Hi Hans-Gert und alle,

Hans-Gert Graebe schrieb (Wolf Göhring zusammenfassend):
... dass die zunehmende Fülle der über Marktprozesse verfügbaren
Information dazu zwingt, erst einmal diese Information auszuwerten,
ehe es ans Produzieren gehen kann. Solche Gespräche und Absprachen
zwischen Produzenten bedeuten aber, dass diese nicht mehr unabhängig
voneinander agieren, wie es noch Marx im Kapital Band I, S. 85 ff.,
als Voraussetzung seiner ökonomischen Theorie formuliert hatte. An
deren Stelle tritt die, wenigstens partielle, Kooperation der Akteure
eines Marktsegments, die wir heute mit gegenseitigen Lizenzen und
"strategischen Allianzen" täglich beobachten können.  Absprachen am
Markt werden die Regel statt Ausnahme und hebeln marktwirtschaftliche
Instrumente zunehmend aus. Wie soll es aber funktionieren, einen
großen Teil der Aktivitäten miteinander zu planen und dann
gegeneinander auf dem Markt anzutreten?  Die natürlichen Barrieren,
die der Markt zwischen Produzent und Konsument setzt, werden zunehmend
löchriger ...

Eine gute Beobachtung. Jeremy Rifkin hat das in seinem Buch "Access"
noch weiter zugespitzt: Es wird einen Wettbewerb um den Zugang zu
Netzwerken gehen - hier informationale Netzwerke, die zur Produktion
unabdingbar sind. Wer dem Run um den Zugang resp. die Kooperation
verliert, ist raus. Die genannte Marx-Stelle ist das
Fetisch-Kapitel, das ja analysiert, warum sich soziale Verhältnisse
als Verhältnis von "Sachen" herstellen, warum also der
Verwertungssachzwang die Vergesellschaftung regelt. Ändert sich aber
etwas, wenn zu diesem Sachzwang gehört, zu kooperieren?

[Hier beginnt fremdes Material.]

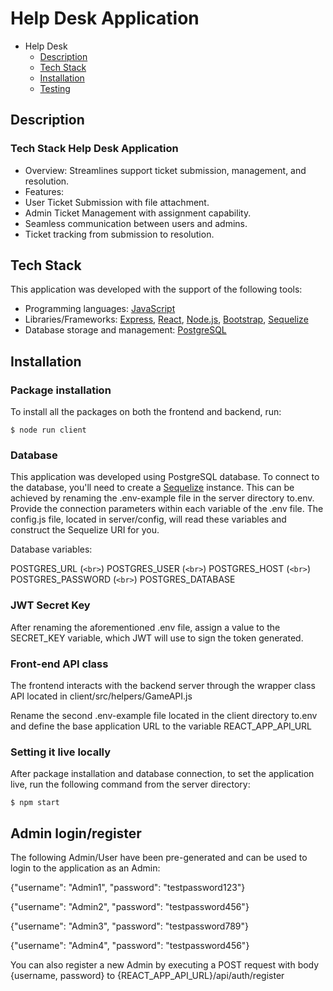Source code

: 

# Help Desk Application

- Help Desk
  - [Description](#description)
  - [Tech Stack](#tech-stack)
  - [Installation](#installation)
  - [Testing](#admin-login/register)


## Description

### Tech Stack Help Desk Application
- Overview: Streamlines support ticket submission, management, and resolution.
- Features:
 - User Ticket Submission with file attachment.
 - Admin Ticket Management with assignment capability.
 - Seamless communication between users and admins.
 - Ticket tracking from submission to resolution.

## Tech Stack

This application was developed with the support of the following tools:

- Programming languages: [JavaScript](https://www.javascript.com)
- Libraries/Frameworks: [Express](https://expressjs.com), [React](https://react.dev), [Node.js](https://nodejs.org/en), [Bootstrap](https://getbootstrap.com), [Sequelize](https://sequelize.org/docs/v6/getting-started/)
- Database storage and management: [PostgreSQL](https://www.postgresql.org)

## Installation

### Package installation

To install all the packages on both the frontend and backend, run:

```shell
$ node run client
```

### Database

This application was developed using PostgreSQL database. To connect to the database, you'll need to create a [Sequelize](https://sequelize.org/docs/v6/getting-started/) instance. This can be achieved by renaming the .env-example file in the server directory to.env. Provide the connection parameters within each variable of the .env file. The config.js file, located in server/config, will read these variables and construct the Sequelize URI for you.

Database variables:

POSTGRES_URL
 (`<br>`)
POSTGRES_USER
 (`<br>`)
POSTGRES_HOST
 (`<br>`)
POSTGRES_PASSWORD
 (`<br>`)
POSTGRES_DATABASE

### JWT Secret Key

After renaming the aforementioned .env file, assign a value to the SECRET_KEY variable, which JWT will use to sign the token generated.

### Front-end API class

The frontend interacts with the backend server through the wrapper class API located in client/src/helpers/GameAPI.js

Rename the second .env-example file located in the client directory to.env and define the base application URL to the variable REACT_APP_API_URL 

### Setting it live locally

After package installation and database connection, to set the application live, run the following command from the server directory: 

```shell
$ npm start
```

## Admin login/register

The following Admin/User have been pre-generated and can be used to login to the application as an Admin:

{"username": "Admin1", "password": "testpassword123"}

{"username": "Admin2", "password": "testpassword456"}

{"username": "Admin3", "password": "testpassword789"}

{"username": "Admin4", "password": "testpassword456"}

You can also register a new Admin  by executing a POST request with body {username, password} to {REACT_APP_API_URL}/api/auth/register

Oder ist das
der "Kommunismus der Sachen" (oder so ähnlich, habs nicht präsent),
von dem Robert Kurz spricht?

Ich füge noch folgendes hinzu (aus "Zur Globalisierung der Ökonomie",
http://www.informatik.uni-leipzig.de/~graebe/projekte/infopapers/glob.html):
(...)

Ein Großteil der heute zu beobachtenden Perversionen ist dem Fehlen
solcher Ausgleichsmechanismen zuzuschreiben, wodurch sich einer der
Geburtsfehler des neuen Zeitalters potenziert: die Tatsache, daß
Marktmechanismen nur _realisierte_ Konzepte belohnen. Wenn zukünftig
der entscheidende Aufwand im Erstellen der Konzepte liegt, dieser sich
aber nur durch deren Realisierung amortisiert, dann muß versucht
werden, _jedes_ solche Konzept, so falsch und schädlich es auch sein
mag, zu realisieren. Die Virtualität kollidiert mit der Realität; und
gewinnt oft genug die Oberhand. Da es in der Natur von Konzepten
liegt, Teile der Wirklichkeit auszublenden, sind dabei
"Kollateralschäden" unvermeidbar, die in der Kalkulation nicht erfaßt
sind.

Das ist aber nichts Neues und hat mit dem Spezifkum der steigenden
Bedeutung der "Konzepte" wie du es nennst, nicht viel zu tun. Oder
übersehe ich was? Auch vorher musste sich "materieller Aufwand"
amortisieren, das muss doch jeder Aufwand in der Verwertungslogik -
und wenn nicht, dann muss der nächste Aufwand den Verlust eines
anderen kompensieren. Sonst ist das Spiel zuende.

Franz weiter

   Deswegen mein Appell, daß wir uns die Bedingungen zunehmend
   AUSSERHALB der Marktsphäre als vernetzte genossenschaftliche
   Produktionszusammenhänge ohne Verwertungszwang autonom selber
   schaffen müssen - und gleichzeitig INNERHALB der Marktwirtschaft
   genau das tun müssen was Du mit deinem Chef vorhast: bewußt jede
   Chance der Vergrößerung des nichtproprietären Bereiches wahrnehmen.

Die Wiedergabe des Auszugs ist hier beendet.